Second, despite the shared justification and standard for these doctrines, the Supreme Court recently stated that the "special needs" exception does not apply when "the immediate objective" of the search is "to generate evidence for law enforcement purposes," even if the "ultimate goal" is to promote some value other than general crime control.55 Most "special needs" cases have involved searches conducted by persons others than police officers, which has made it easier for the Court to conclude that a special need, beyond ordinary criminal law enforcement, justified the special rule. "Extensive entanglement of law enforcement" in the process, however, jeopardizes a "special needs" claim.

[B] Searches of Persons, Personal Property, and Premises

[1] Searches Directed at Public School Students56

New Jersey v. T.L.O57 gave birth to the "special needs" doctrine, although explicit enunciation of the principle is found in Justice Harry Blackmun's concurring opinion, rather than in Justice Byron White's opinion for the Court. In T.L.O., two female students were caught smoking in a school lavatory, in violation of school rules. The students were brought to the vice principal. When one of them, T, denied that she had been smoking, the administrator demanded her purse, opened it, and observed a package of cigarettes. He removed the cigarettes, and in doing so discovered cigarette paper, which is often used to make marijuana cigarettes. Based on that observation, he conducted a full search of T's purse, during which he found other evidence that implicated her in the sale of marijuana. The evidence was handed over to the police and used in a juvenile court proceeding against her.

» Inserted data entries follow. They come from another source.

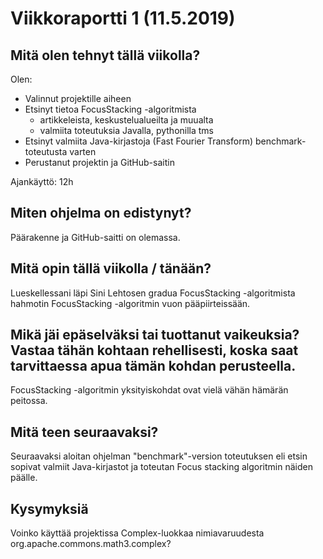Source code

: # Viikkoraportti 1 (11.5.2019)

## Mitä olen tehnyt tällä viikolla?

Olen:
* Valinnut projektille aiheen
* Etsinyt tietoa FocusStacking -algoritmista
    * artikkeleista, keskustelualueilta ja muualta
    * valmiita toteutuksia Javalla, pythonilla tms
* Etsinyt valmiita Java-kirjastoja (Fast Fourier Transform) benchmark-toteutusta varten
* Perustanut projektin ja GitHub-saitin

Ajankäyttö: 12h

## Miten ohjelma on edistynyt?

Päärakenne ja GitHub-saitti on olemassa.

## Mitä opin tällä viikolla / tänään?

Lueskellessani läpi Sini Lehtosen gradua FocusStacking -algoritmista hahmotin FocusStacking -algoritmin vuon pääpiirteissään. 

## Mikä jäi epäselväksi tai tuottanut vaikeuksia? Vastaa tähän kohtaan rehellisesti, koska saat tarvittaessa apua tämän kohdan perusteella.

FocusStacking -algoritmin yksityiskohdat ovat vielä vähän hämärän peitossa. 

## Mitä teen seuraavaksi?

Seuraavaksi aloitan ohjelman "benchmark"-version toteutuksen eli etsin sopivat valmiit Java-kirjastot ja toteutan Focus stacking algoritmin näiden päälle.

## Kysymyksiä

Voinko käyttää projektissa Complex-luokkaa nimiavaruudesta org.apache.commons.math3.complex?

The Supreme Court rejected the state's initial claim that the Fourth Amendment does not apply to the conduct of school officials,58 and agreed that public school students retain a legitimate expectation of privacy in the private property they bring to school. Nonetheless, the Court determined that neither the warrant requirement nor the traditional doctrine of probable cause applies to public school searches. The Court disposed of the warrant requirement summarily. It stated that it is "unsuited to the school environment," as it would "unduly interfere with the maintenance of the swift and informal disciplinary procedures needed in the schools."

Regarding probable cause, Justice White observed that "[w]here a careful balancing of governmental and private interests suggests that the public interest is best served by a Fourth Amendment standard of reasonableness that stops short of probable cause, we have not hesitated to adopt such a standard." The Court found that this was such a case, and ruled that public school teachers and administrators may search students without a warrant if two conditions are met: (1) "there are reasonable grounds"—not "probable cause" in the criminal law context — "for suspecting that the search will turn up evidence that the student has violated or is violating either the law or the rules of the school"; and (2) once initiated, the search is "not excessively intrusive in light of the age and sex of the student and the nature of the infraction."

In his concurrence, Justice Blackmun tied the result to earlier cases in which the Court had abandoned the requirements of warrant and probable cause (such as Terry v. Ohio and the border-search cases) and argued that using a reasonableness balancing test instead of those requirements is permissible only "in those exceptional circumstances in which special needs, beyond the normal need for law enforcement, make the warrant and probable cause requirement impracticable."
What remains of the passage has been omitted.